* _What you need to do_: Search the entries for the word "Current". Copy each line in which it is found.

-- Source data follows --

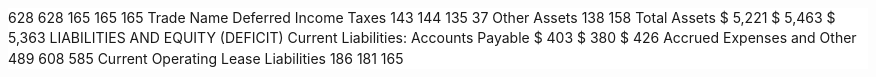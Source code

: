 <td>628</td>
<td>628</td>
</tr>
<tr>
<td></td>
<td>165</td>
<td>165</td>
<td>165</td>
</tr>
<tr>
<td>Trade Name</td>
<td></td>
<td></td>
<td></td>
</tr>
<tr>
<td>Deferred Income Taxes</td>
<td>143</td>
<td>144  135</td>
<td>37</td>
</tr>
<tr>
<td>Other Assets</td>
<td>138</td>
<td></td>
<td>158</td>
</tr>
<tr>
<td>Total Assets</td>
<td>$ 5,221</td>
<td>$ 5,463</td>
<td>$ 5,363</td>
</tr>
<tr>
<td>LIABILITIES AND EQUITY (DEFICIT)</td>
<td></td>
<td></td>
<td></td>
</tr>
<tr>
<td>Current Liabilities:</td>
<td></td>
<td></td>
<td></td>
</tr>
<tr>
<td>Accounts Payable</td>
<td>$ 403</td>
<td>$ 380</td>
<td>$ 426</td>
</tr>
<tr>
<td>Accrued Expenses and Other</td>
<td>489</td>
<td>608</td>
<td>585</td>
</tr>
<tr>
<td>Current Operating Lease Liabilities</td>
<td>186</td>
<td>181</td>
<td>165</td>
</tr>
<tr>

-- Source data concluded --

* _Problem solution_:
<td>Current Liabilities:</td>
<td>Current Operating Lease Liabilities</td>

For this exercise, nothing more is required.